## SUPPLIED RECORDS
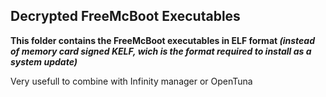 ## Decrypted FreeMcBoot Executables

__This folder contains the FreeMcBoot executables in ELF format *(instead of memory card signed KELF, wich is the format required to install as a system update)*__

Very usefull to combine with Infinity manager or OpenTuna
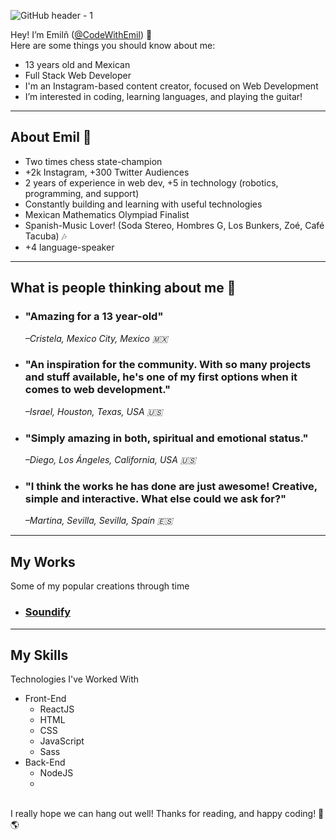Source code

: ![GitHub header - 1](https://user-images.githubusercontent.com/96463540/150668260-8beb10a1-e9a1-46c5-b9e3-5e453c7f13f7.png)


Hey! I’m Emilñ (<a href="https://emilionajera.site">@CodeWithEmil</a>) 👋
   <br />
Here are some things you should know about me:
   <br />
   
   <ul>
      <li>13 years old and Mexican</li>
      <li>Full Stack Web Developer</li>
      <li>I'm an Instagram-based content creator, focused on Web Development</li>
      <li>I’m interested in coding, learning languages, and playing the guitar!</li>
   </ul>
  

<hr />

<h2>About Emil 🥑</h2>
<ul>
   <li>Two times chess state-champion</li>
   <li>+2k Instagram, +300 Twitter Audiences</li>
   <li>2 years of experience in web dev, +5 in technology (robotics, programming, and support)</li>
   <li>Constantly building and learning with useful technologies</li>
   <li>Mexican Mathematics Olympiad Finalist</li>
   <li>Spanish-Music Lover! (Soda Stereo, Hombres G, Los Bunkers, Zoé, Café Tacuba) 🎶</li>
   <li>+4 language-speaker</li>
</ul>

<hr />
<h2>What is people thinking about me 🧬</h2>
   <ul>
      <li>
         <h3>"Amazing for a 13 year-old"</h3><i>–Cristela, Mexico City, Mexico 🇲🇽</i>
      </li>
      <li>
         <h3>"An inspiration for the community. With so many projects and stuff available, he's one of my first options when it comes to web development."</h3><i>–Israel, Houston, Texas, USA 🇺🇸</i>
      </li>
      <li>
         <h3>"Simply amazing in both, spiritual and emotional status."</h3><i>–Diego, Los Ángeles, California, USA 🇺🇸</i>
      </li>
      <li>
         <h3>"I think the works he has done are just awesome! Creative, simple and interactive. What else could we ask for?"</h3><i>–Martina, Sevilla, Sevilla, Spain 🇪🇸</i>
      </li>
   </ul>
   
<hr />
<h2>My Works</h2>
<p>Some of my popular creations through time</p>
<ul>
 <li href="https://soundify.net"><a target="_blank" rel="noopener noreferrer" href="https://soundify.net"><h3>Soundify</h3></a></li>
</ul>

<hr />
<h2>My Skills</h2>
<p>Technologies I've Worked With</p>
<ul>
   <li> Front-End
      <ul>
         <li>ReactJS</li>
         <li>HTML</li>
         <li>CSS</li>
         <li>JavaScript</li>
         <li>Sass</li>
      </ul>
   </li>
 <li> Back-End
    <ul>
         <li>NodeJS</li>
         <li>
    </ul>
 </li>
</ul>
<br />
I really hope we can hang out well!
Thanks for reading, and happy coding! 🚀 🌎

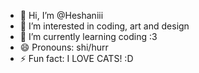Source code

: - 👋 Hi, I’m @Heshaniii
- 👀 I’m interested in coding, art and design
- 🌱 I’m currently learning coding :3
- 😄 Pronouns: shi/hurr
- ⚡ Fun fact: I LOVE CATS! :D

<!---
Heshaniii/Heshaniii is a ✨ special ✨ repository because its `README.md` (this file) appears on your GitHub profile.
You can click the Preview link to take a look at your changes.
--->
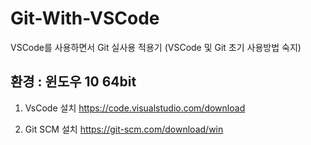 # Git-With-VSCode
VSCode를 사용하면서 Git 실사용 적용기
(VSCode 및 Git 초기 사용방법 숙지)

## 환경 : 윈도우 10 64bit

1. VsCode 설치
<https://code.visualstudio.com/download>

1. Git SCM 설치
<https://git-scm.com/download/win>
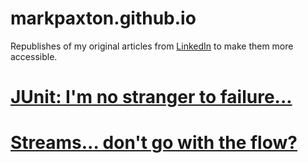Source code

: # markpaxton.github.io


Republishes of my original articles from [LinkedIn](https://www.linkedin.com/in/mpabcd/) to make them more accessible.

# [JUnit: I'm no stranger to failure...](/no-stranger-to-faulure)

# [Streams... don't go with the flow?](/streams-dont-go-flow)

==

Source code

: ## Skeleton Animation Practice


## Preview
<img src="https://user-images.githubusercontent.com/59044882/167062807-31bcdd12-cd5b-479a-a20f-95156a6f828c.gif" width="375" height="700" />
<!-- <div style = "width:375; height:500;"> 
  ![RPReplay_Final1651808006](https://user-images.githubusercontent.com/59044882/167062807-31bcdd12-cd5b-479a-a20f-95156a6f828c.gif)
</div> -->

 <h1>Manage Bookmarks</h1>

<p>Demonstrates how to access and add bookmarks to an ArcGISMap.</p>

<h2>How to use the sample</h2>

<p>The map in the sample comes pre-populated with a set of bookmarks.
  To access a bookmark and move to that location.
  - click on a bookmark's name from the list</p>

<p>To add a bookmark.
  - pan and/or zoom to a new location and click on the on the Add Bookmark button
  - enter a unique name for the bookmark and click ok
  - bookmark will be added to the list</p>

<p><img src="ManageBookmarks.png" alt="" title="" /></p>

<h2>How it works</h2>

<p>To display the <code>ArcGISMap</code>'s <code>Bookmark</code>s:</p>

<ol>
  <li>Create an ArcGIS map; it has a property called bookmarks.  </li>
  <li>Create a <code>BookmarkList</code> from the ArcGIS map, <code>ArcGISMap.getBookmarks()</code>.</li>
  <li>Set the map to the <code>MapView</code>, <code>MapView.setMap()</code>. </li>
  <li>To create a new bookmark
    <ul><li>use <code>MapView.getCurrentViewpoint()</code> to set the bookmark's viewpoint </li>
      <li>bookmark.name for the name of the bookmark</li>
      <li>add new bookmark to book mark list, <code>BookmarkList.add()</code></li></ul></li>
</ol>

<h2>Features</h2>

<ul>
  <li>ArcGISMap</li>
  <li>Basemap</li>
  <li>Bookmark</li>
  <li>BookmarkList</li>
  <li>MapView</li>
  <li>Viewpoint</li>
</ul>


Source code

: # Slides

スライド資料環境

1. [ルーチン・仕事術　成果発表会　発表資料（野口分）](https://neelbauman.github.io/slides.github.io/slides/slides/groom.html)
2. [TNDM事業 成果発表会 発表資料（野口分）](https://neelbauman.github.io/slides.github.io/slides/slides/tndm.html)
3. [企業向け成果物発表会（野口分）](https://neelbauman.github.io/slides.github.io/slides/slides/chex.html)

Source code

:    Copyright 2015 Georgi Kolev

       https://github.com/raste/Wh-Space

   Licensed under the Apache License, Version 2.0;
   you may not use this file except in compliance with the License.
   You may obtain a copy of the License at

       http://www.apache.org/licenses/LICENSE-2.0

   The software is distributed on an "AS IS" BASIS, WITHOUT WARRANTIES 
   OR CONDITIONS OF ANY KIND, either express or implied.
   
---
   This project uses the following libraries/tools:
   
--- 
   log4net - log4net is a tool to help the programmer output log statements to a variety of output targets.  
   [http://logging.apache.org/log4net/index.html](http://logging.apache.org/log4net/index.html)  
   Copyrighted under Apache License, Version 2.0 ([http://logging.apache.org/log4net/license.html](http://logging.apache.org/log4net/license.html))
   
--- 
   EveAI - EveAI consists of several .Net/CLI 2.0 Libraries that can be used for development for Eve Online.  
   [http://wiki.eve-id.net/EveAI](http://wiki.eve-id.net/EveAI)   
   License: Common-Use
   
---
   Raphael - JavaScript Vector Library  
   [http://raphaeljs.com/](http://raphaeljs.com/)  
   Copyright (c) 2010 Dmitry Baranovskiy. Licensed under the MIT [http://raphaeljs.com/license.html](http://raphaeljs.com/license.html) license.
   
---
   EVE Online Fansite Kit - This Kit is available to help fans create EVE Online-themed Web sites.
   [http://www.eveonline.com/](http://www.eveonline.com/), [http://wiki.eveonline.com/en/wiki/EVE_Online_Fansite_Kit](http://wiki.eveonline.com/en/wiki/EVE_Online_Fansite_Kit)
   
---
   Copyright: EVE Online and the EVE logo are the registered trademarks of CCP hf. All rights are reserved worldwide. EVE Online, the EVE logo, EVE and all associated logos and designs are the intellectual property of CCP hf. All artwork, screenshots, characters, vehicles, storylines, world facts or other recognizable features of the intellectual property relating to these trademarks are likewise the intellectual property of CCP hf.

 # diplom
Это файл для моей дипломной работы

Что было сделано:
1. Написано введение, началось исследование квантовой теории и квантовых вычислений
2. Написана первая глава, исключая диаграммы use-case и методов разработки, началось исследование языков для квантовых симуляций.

## REQUIREMENT
Find and copy every line in the entries above where the string "click" occurs.

## REPLY
You can click the Preview link to take a look at your changes.
  - click on a bookmark's name from the list</p>
  - pan and/or zoom to a new location and click on the on the Add Bookmark button
  - enter a unique name for the bookmark and click ok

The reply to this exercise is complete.